Data for review: Begin

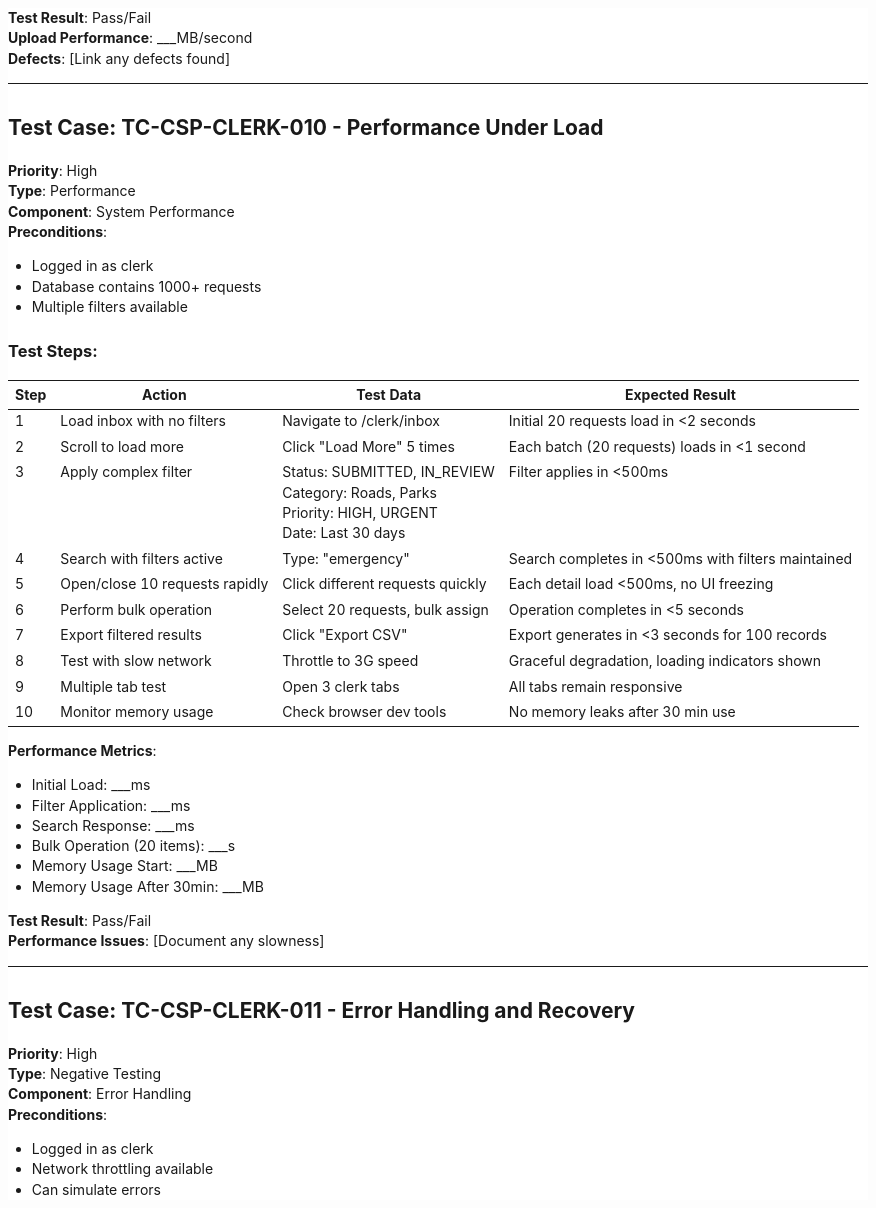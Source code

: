 **Test Result**: Pass/Fail  
**Upload Performance**: ___MB/second  
**Defects**: [Link any defects found]  

---

## Test Case: TC-CSP-CLERK-010 - Performance Under Load
**Priority**: High  
**Type**: Performance  
**Component**: System Performance  
**Preconditions**: 
- Logged in as clerk
- Database contains 1000+ requests
- Multiple filters available

### Test Steps:
| Step | Action | Test Data | Expected Result |
|------|--------|-----------|-----------------|
| 1 | Load inbox with no filters | Navigate to /clerk/inbox | Initial 20 requests load in <2 seconds |
| 2 | Scroll to load more | Click "Load More" 5 times | Each batch (20 requests) loads in <1 second |
| 3 | Apply complex filter | Status: SUBMITTED, IN_REVIEW<br>Category: Roads, Parks<br>Priority: HIGH, URGENT<br>Date: Last 30 days | Filter applies in <500ms |
| 4 | Search with filters active | Type: "emergency" | Search completes in <500ms with filters maintained |
| 5 | Open/close 10 requests rapidly | Click different requests quickly | Each detail load <500ms, no UI freezing |
| 6 | Perform bulk operation | Select 20 requests, bulk assign | Operation completes in <5 seconds |
| 7 | Export filtered results | Click "Export CSV" | Export generates in <3 seconds for 100 records |
| 8 | Test with slow network | Throttle to 3G speed | Graceful degradation, loading indicators shown |
| 9 | Multiple tab test | Open 3 clerk tabs | All tabs remain responsive |
| 10 | Monitor memory usage | Check browser dev tools | No memory leaks after 30 min use |

**Performance Metrics**:
- Initial Load: ___ms
- Filter Application: ___ms
- Search Response: ___ms
- Bulk Operation (20 items): ___s
- Memory Usage Start: ___MB
- Memory Usage After 30min: ___MB

**Test Result**: Pass/Fail  
**Performance Issues**: [Document any slowness]  

---

## Test Case: TC-CSP-CLERK-011 - Error Handling and Recovery
**Priority**: High  
**Type**: Negative Testing  
**Component**: Error Handling  
**Preconditions**: 
- Logged in as clerk
- Network throttling available
- Can simulate errors
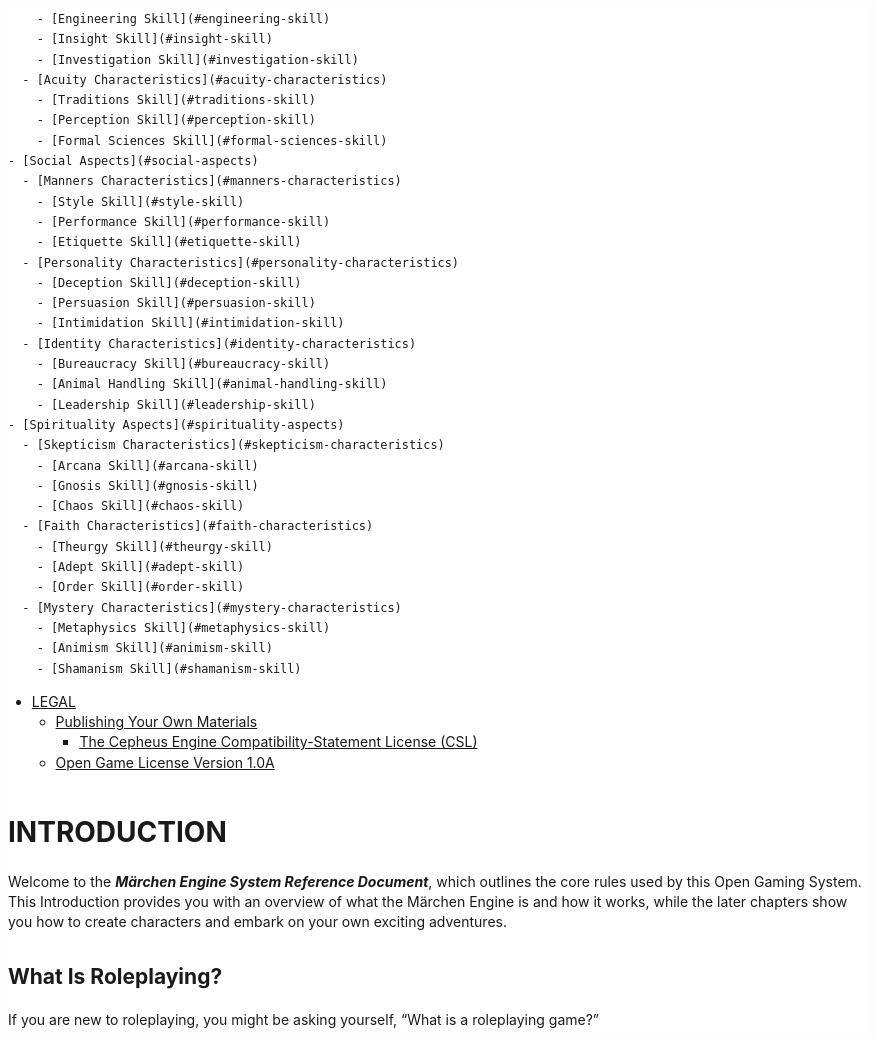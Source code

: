         - [Engineering Skill](#engineering-skill)
        - [Insight Skill](#insight-skill)
        - [Investigation Skill](#investigation-skill)
      - [Acuity Characteristics](#acuity-characteristics)
        - [Traditions Skill](#traditions-skill)
        - [Perception Skill](#perception-skill)
        - [Formal Sciences Skill](#formal-sciences-skill)
    - [Social Aspects](#social-aspects)
      - [Manners Characteristics](#manners-characteristics)
        - [Style Skill](#style-skill)
        - [Performance Skill](#performance-skill)
        - [Etiquette Skill](#etiquette-skill)
      - [Personality Characteristics](#personality-characteristics)
        - [Deception Skill](#deception-skill)
        - [Persuasion Skill](#persuasion-skill)
        - [Intimidation Skill](#intimidation-skill)
      - [Identity Characteristics](#identity-characteristics)
        - [Bureaucracy Skill](#bureaucracy-skill)
        - [Animal Handling Skill](#animal-handling-skill)
        - [Leadership Skill](#leadership-skill)
    - [Spirituality Aspects](#spirituality-aspects)
      - [Skepticism Characteristics](#skepticism-characteristics)
        - [Arcana Skill](#arcana-skill)
        - [Gnosis Skill](#gnosis-skill)
        - [Chaos Skill](#chaos-skill)
      - [Faith Characteristics](#faith-characteristics)
        - [Theurgy Skill](#theurgy-skill)
        - [Adept Skill](#adept-skill)
        - [Order Skill](#order-skill)
      - [Mystery Characteristics](#mystery-characteristics)
        - [Metaphysics Skill](#metaphysics-skill)
        - [Animism Skill](#animism-skill)
        - [Shamanism Skill](#shamanism-skill)
- [LEGAL](#legal)
  - [Publishing Your Own Materials](#publishing-your-own-materials)
    - [The Cepheus Engine Compatibility-Statement License (CSL)](#the-cepheus-engine-compatibility-statement-license-csl)
  - [Open Game License Version 1.0A](#open-game-license-version-10a)


# INTRODUCTION

Welcome to the ***Märchen Engine System Reference Document***, which
outlines the core rules used by this Open Gaming System. This
Introduction provides you with an overview of what the Märchen Engine is
and how it works, while the later chapters show you how to create
characters and embark on your own exciting adventures.

## What Is Roleplaying?

If you are new to roleplaying, you might be asking yourself, “What is a
roleplaying game?”
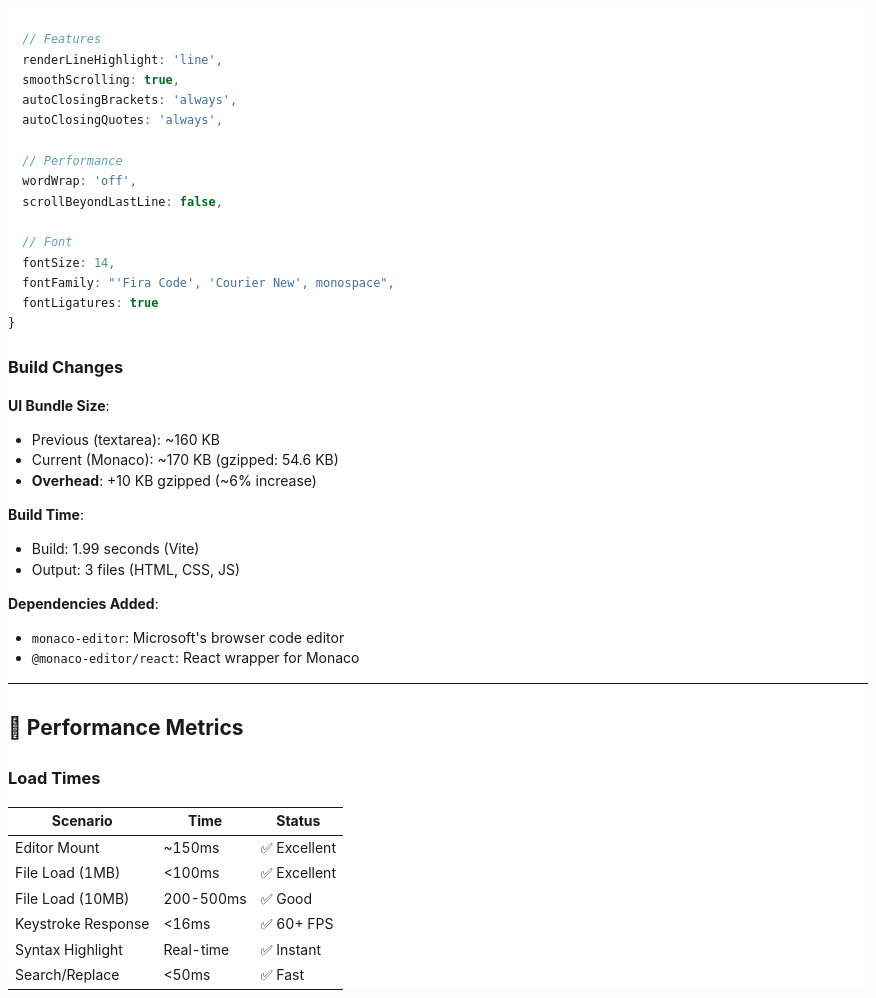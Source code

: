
```typescript
  
  // Features
  renderLineHighlight: 'line',
  smoothScrolling: true,
  autoClosingBrackets: 'always',
  autoClosingQuotes: 'always',
  
  // Performance
  wordWrap: 'off',
  scrollBeyondLastLine: false,
  
  // Font
  fontSize: 14,
  fontFamily: "'Fira Code', 'Courier New', monospace",
  fontLigatures: true
}
```

### Build Changes

**UI Bundle Size**:

- Previous (textarea): ~160 KB
- Current (Monaco): ~170 KB (gzipped: 54.6 KB)
- **Overhead**: +10 KB gzipped (~6% increase)

**Build Time**:

- Build: 1.99 seconds (Vite)
- Output: 3 files (HTML, CSS, JS)

**Dependencies Added**:

- `monaco-editor`: Microsoft's browser code editor
- `@monaco-editor/react`: React wrapper for Monaco

---

## 🚀 Performance Metrics

### Load Times

| Scenario | Time | Status |
|----------|------|--------|
| Editor Mount | ~150ms | ✅ Excellent |
| File Load (1MB) | <100ms | ✅ Excellent |
| File Load (10MB) | 200-500ms | ✅ Good |
| Keystroke Response | <16ms | ✅ 60+ FPS |
| Syntax Highlight | Real-time | ✅ Instant |
| Search/Replace | <50ms | ✅ Fast |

Data for review: End

- **What the task asks**:
Could every line above be set down exactly, with the pictures omitted?

- **Task output**:
Source code

: **Test Result**: Pass/Fail  
**Upload Performance**: ___MB/second  
**Defects**: [Link any defects found]  

---

## Test Case: TC-CSP-CLERK-010 - Performance Under Load
**Priority**: High  
**Type**: Performance  
**Component**: System Performance  
**Preconditions**: 
- Logged in as clerk
- Database contains 1000+ requests
- Multiple filters available

### Test Steps:
| Step | Action | Test Data | Expected Result |
|------|--------|-----------|-----------------|
| 1 | Load inbox with no filters | Navigate to /clerk/inbox | Initial 20 requests load in <2 seconds |
| 2 | Scroll to load more | Click "Load More" 5 times | Each batch (20 requests) loads in <1 second |
| 3 | Apply complex filter | Status: SUBMITTED, IN_REVIEW<br>Category: Roads, Parks<br>Priority: HIGH, URGENT<br>Date: Last 30 days | Filter applies in <500ms |
| 4 | Search with filters active | Type: "emergency" | Search completes in <500ms with filters maintained |
| 5 | Open/close 10 requests rapidly | Click different requests quickly | Each detail load <500ms, no UI freezing |
| 6 | Perform bulk operation | Select 20 requests, bulk assign | Operation completes in <5 seconds |
| 7 | Export filtered results | Click "Export CSV" | Export generates in <3 seconds for 100 records |
| 8 | Test with slow network | Throttle to 3G speed | Graceful degradation, loading indicators shown |
| 9 | Multiple tab test | Open 3 clerk tabs | All tabs remain responsive |
| 10 | Monitor memory usage | Check browser dev tools | No memory leaks after 30 min use |

**Performance Metrics**:
- Initial Load: ___ms
- Filter Application: ___ms
- Search Response: ___ms
- Bulk Operation (20 items): ___s
- Memory Usage Start: ___MB
- Memory Usage After 30min: ___MB

**Test Result**: Pass/Fail  
**Performance Issues**: [Document any slowness]  

---

## Test Case: TC-CSP-CLERK-011 - Error Handling and Recovery
**Priority**: High  
**Type**: Negative Testing  
**Component**: Error Handling  
**Preconditions**: 
- Logged in as clerk
- Network throttling available
- Can simulate errors
Source code

:         - [Engineering Skill](#engineering-skill)
        - [Insight Skill](#insight-skill)
        - [Investigation Skill](#investigation-skill)
      - [Acuity Characteristics](#acuity-characteristics)
        - [Traditions Skill](#traditions-skill)
        - [Perception Skill](#perception-skill)
        - [Formal Sciences Skill](#formal-sciences-skill)
    - [Social Aspects](#social-aspects)
      - [Manners Characteristics](#manners-characteristics)
        - [Style Skill](#style-skill)
        - [Performance Skill](#performance-skill)
        - [Etiquette Skill](#etiquette-skill)
      - [Personality Characteristics](#personality-characteristics)
        - [Deception Skill](#deception-skill)
        - [Persuasion Skill](#persuasion-skill)
        - [Intimidation Skill](#intimidation-skill)
      - [Identity Characteristics](#identity-characteristics)
        - [Bureaucracy Skill](#bureaucracy-skill)
        - [Animal Handling Skill](#animal-handling-skill)
        - [Leadership Skill](#leadership-skill)
    - [Spirituality Aspects](#spirituality-aspects)
      - [Skepticism Characteristics](#skepticism-characteristics)
        - [Arcana Skill](#arcana-skill)
        - [Gnosis Skill](#gnosis-skill)
        - [Chaos Skill](#chaos-skill)
      - [Faith Characteristics](#faith-characteristics)
        - [Theurgy Skill](#theurgy-skill)
        - [Adept Skill](#adept-skill)
        - [Order Skill](#order-skill)
      - [Mystery Characteristics](#mystery-characteristics)
        - [Metaphysics Skill](#metaphysics-skill)
        - [Animism Skill](#animism-skill)
        - [Shamanism Skill](#shamanism-skill)
- [LEGAL](#legal)
  - [Publishing Your Own Materials](#publishing-your-own-materials)
    - [The Cepheus Engine Compatibility-Statement License (CSL)](#the-cepheus-engine-compatibility-statement-license-csl)
  - [Open Game License Version 1.0A](#open-game-license-version-10a)


# INTRODUCTION

Welcome to the ***Märchen Engine System Reference Document***, which
outlines the core rules used by this Open Gaming System. This
Introduction provides you with an overview of what the Märchen Engine is
and how it works, while the later chapters show you how to create
characters and embark on your own exciting adventures.

## What Is Roleplaying?

If you are new to roleplaying, you might be asking yourself, “What is a
roleplaying game?”
Source code

:
```typescript
  
  // Features
  renderLineHighlight: 'line',
  smoothScrolling: true,
  autoClosingBrackets: 'always',
  autoClosingQuotes: 'always',
  
  // Performance
  wordWrap: 'off',
  scrollBeyondLastLine: false,
  
  // Font
  fontSize: 14,
  fontFamily: "'Fira Code', 'Courier New', monospace",
  fontLigatures: true
}
```

### Build Changes

**UI Bundle Size**:

- Previous (textarea): ~160 KB
- Current (Monaco): ~170 KB (gzipped: 54.6 KB)
- **Overhead**: +10 KB gzipped (~6% increase)

**Build Time**:

- Build: 1.99 seconds (Vite)
- Output: 3 files (HTML, CSS, JS)

**Dependencies Added**:

- `monaco-editor`: Microsoft's browser code editor
- `@monaco-editor/react`: React wrapper for Monaco

---

## 🚀 Performance Metrics

### Load Times

| Scenario | Time | Status |
|----------|------|--------|
| Editor Mount | ~150ms | ✅ Excellent |
| File Load (1MB) | <100ms | ✅ Excellent |
| File Load (10MB) | 200-500ms | ✅ Good |
| Keystroke Response | <16ms | ✅ 60+ FPS |
| Syntax Highlight | Real-time | ✅ Instant |
| Search/Replace | <50ms | ✅ Fast |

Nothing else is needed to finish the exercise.